The different models used in the pipeline are described below.

Task Input

The POST /compute endpoint must be able to receive a JSON body that matches the following model:

class ServiceTaskTask(BaseModel):
    """
    Task update model
    This model is used to update a task
    """
    id: UUID
    data_in: List[str]
    service_id: UUID
    pipeline_id: UUID | None


class ServiceTaskBase(BaseModel):
    """
    Base class for Service task
    This model is used in subclasses
    """
    s3_access_key_id: str
    s3_secret_access_key: str
    s3_region: str
    s3_host: str
    s3_bucket: str
    task: ServiceTaskTask
    callback_url: str

The data_in and data_out fields are lists of S3 object keys. The status field is a string that can be one of the following values:

1
2
3
4
5
6
7
8
class TaskStatus(str, Enum):
    PENDING = "pending"
    FETCHING = "fetching"
    PROCESSING = "processing"
    SAVING = "saving"
    FINISHED = "finished"
    ERROR = "error"
    UNAVAILABLE = "unavailable"

The S3 settings are used to connect to the S3 storage where the data is stored and where the result will be stored. The callback_url is the url where the service should send the response.

A JSON representation would look like this:

{
  "s3_access_key_id": "access_key",
  "s3_secret_access_key": "secret_key",
  "s3_region": "eu-west-3",
  "s3_host": "test.s3.com",
  "s3_bucket": "test-bucket",
  "task": {
    "data_in": [
      "key1-in.png",
      "key2-in.json"
    ],
    "service_id": "3fa85f64-5717-4562-b3fc-2c963f66afa6",
    "pipeline_id": "45a85f64-5717-4562-b3fc-34a6f66afa6",
    "id": "76ba4e6a-3b8a-4bda-8407-6eaf5a8e1100"
  },
  "callback_url": "http://my-url.com/callback"
}

Task Output

Once the task is computed, the service must PATCH the task on /tasks/{task_id} with the following model:

1
2
3
4
5
6
7
8
9
class TaskUpdate(BaseModel):
    """
    Task update model
    This model is used to update a task
    """
    service: str | None
    url: str | None
    data_out: List[str] | None
    status: TaskStatus | None

The data_out field is a list of S3 object keys. The status field is a string that can be one of the following values:

class TaskStatus(str, Enum):
    PENDING = "pending"
    FETCHING = "fetching"
    PROCESSING = "processing"
    SAVING = "saving"
    FINISHED = "finished"
    ERROR = "error"
    SCHEDULED = "scheduled"
    SKIPPED = "skipped"
    UNAVAILABLE = "unavailable"

A JSON representation would look like this:

1
2
3
4
5
6
7
8
{
  "service": "service-name",
  "url": "http://service-url",
  "data_out": [
    "key1-out.png",
  ],
  "status": "finished"
}

Register to the Core Engine

To register the service to the Core Engine, the service must send a POST request to the Core Engine /services endpoint with the following model:

class ExecutionUnitBase(CoreModel):
    """
    ExecutionUnit model
    """
    name: str = Field(nullable=False)
    slug: str = Field(nullable=False, unique=True)
    summary: str = Field(nullable=False)
    description: str | None = Field(default=None, nullable=True)
    status: ExecutionUnitStatus = Field(default=ExecutionUnitStatus.AVAILABLE, nullable=False)
    data_in_fields: List[FieldDescription] | None = Field(sa_column=Column(JSON), default=None, nullable=True)
    data_out_fields: List[FieldDescription] | None = Field(sa_column=Column(JSON), default=None, nullable=True)
    tags: List[ExecutionUnitTag] | None = Field(sa_column=Column(JSON), default=None, nullable=True)

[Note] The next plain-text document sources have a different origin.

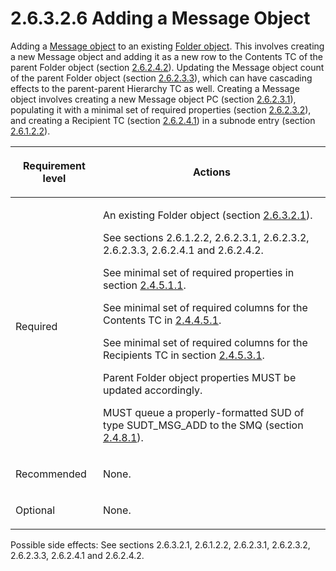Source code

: <html dir="LTR" xmlns:mshelp="http://msdn.microsoft.com/mshelp" xmlns:ddue="http://ddue.schemas.microsoft.com/authoring/2003/5" xmlns:xlink="http://www.w3.org/1999/xlink" xmlns:tool="http://www.microsoft.com/tooltip">
    <head>
        <meta http-equiv="Content-Type" content="text/html; CHARSET=utf-8"></meta>
        <meta name="save" content="history"></meta>
        <title>2.6.3.2.6 Adding a Message Object</title>
        <xml>
            <mshelp:toctitle title="2.6.3.2.6 Adding a Message Object"></mshelp:toctitle>
            <mshelp:rltitle title="[MS-PST]: Adding a Message Object"></mshelp:rltitle>
            <mshelp:keyword index="A" term="eaab9353-53fe-448f-a32f-d45afd3c4b5d"></mshelp:keyword>
            <mshelp:attr name="DCSext.ContentType" value="open specification"></mshelp:attr>
            <mshelp:attr name="AssetID" value="eaab9353-53fe-448f-a32f-d45afd3c4b5d"></mshelp:attr>
            <mshelp:attr name="TopicType" value="kbRef"></mshelp:attr>
            <mshelp:attr name="DCSext.Title" value="[MS-PST]: Adding a Message Object" />
        </xml>
    </head>
    <body>
        <div id="header">
            <h1 class="heading">2.6.3.2.6 Adding a Message Object</h1>
        </div>
        <div id="mainSection">
            <div id="mainBody">
                <div id="allHistory" class="saveHistory"></div>
                <div id="sectionSection0" class="section" name="collapseableSection">
                    

<p>Adding a <a href="08220cc9-69b1-4072-a2e7-2a0ff201d505.md#gt_b6c15d0c-d992-421d-ba96-99d3b63894cf">Message
object</a> to an existing <a href="08220cc9-69b1-4072-a2e7-2a0ff201d505.md#gt_0682daa7-c1b8-419b-8a32-6048833d0b72">Folder
object</a>. This involves creating a new Message object and adding it as a new
row to the Contents TC of the parent Folder object (section <a href="1a94f596-d840-4f66-824e-af1024fb6944.md">2.6.2.4.2</a>). Updating the
Message object count of the parent Folder object (section <a href="b0848da7-e670-499d-8f26-ac82b3e83835.md">2.6.2.3.3</a>), which can have
cascading effects to the parent-parent Hierarchy TC as well. Creating a Message
object involves creating a new Message object PC (section <a href="1e645de0-2291-457d-8e3b-3ae415a481ce.md">2.6.2.3.1</a>), populating it
with a minimal set of required properties (section <a href="06096284-9b6a-41ea-8bf2-6615bee0752e.md">2.6.2.3.2</a>), and creating a
Recipient TC (section <a href="a3cafcd6-454a-46b4-a122-ebbda9ae56fb.md">2.6.2.4.1</a>)
in a subnode entry (section <a href="4ff272a2-5e54-4777-8eb6-8019e6f63d15.md">2.6.1.2.2</a>).</p>

<table>
 <thead>
  <tr>
   <th>
   <p>Requirement level</p>
   </th>
   <th>
   <p>Actions</p>
   </th>
  </tr>
 </thead>
 <tr>
  <td>
  <p>Required</p>
  </td>
  <td>
  <p>An existing Folder object (section <a href="a5c8bcf8-706d-4db2-afc4-1f5cb239dc63.md">2.6.3.2.1</a>).</p>
  <p>See sections 2.6.1.2.2, 2.6.2.3.1, 2.6.2.3.2,
  2.6.2.3.3, 2.6.2.4.1 and 2.6.2.4.2.</p>
  <p>See minimal set of required properties in section <a href="6a967f44-cec3-403d-9100-7313656cc65c.md">2.4.5.1.1</a>.</p>
  <p>See minimal set of required columns for the Contents
  TC in <a href="f58e1ea9-b592-408d-b89e-53fd4cd6024b.md">2.4.4.5.1</a>.</p>
  <p>See minimal set of required columns for the Recipients
  TC in section <a href="bb069b2b-80ad-46d5-b86f-33487d16bf0c.md">2.4.5.3.1</a>.</p>
  <p>Parent Folder object properties MUST be updated
  accordingly.</p>
  <p>MUST queue a properly-formatted SUD of type
  SUDT_MSG_ADD to the SMQ (section <a href="feced5b5-714b-47e1-8ca0-a8aae53c2fe4.md">2.4.8.1</a>).</p>
  </td>
 </tr>
 <tr>
  <td>
  <p>Recommended</p>
  </td>
  <td>
  <p>None.</p>
  </td>
 </tr>
 <tr>
  <td>
  <p>Optional</p>
  </td>
  <td>
  <p>None.</p>
  </td>
 </tr>
</table>

<p>Possible side effects: See sections 2.6.3.2.1, 2.6.1.2.2,
2.6.2.3.1, 2.6.2.3.2, 2.6.2.3.3, 2.6.2.4.1 and 2.6.2.4.2.</p>
                </div>
            </div>
        </div>
    </body>
</html>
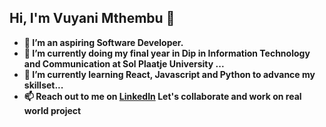 ## Hi, I'm Vuyani Mthembu 👋<br>

- <b>🌱 I’m an aspiring Software Developer.<b><br>
- 🔭 I’m currently doing my final year in Dip in Information Technology and Communication at Sol Plaatje University ...
- 🌱 I’m currently learning React, Javascript and Python to advance my skillset...<br>
- 📫 Reach out to me on [LinkedIn](https://www.linkedin.com/in/vuyani-mthembu-38106a318/) Let's collaborate and work on real world project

    # Needed for Column(JSON) to work
    class Config:
        arbitrary_types_allowed = True

class ExecutionUnitStatus(Enum):
    AVAILABLE = "available"
    UNAVAILABLE = "unavailable"
    DISABLED = "disabled"


class ServiceBase(ExecutionUnitBase):
    """
    Base class for a Service
    This model is used in subclasses
    """
    url: AnyHttpUrl = Field(nullable=False)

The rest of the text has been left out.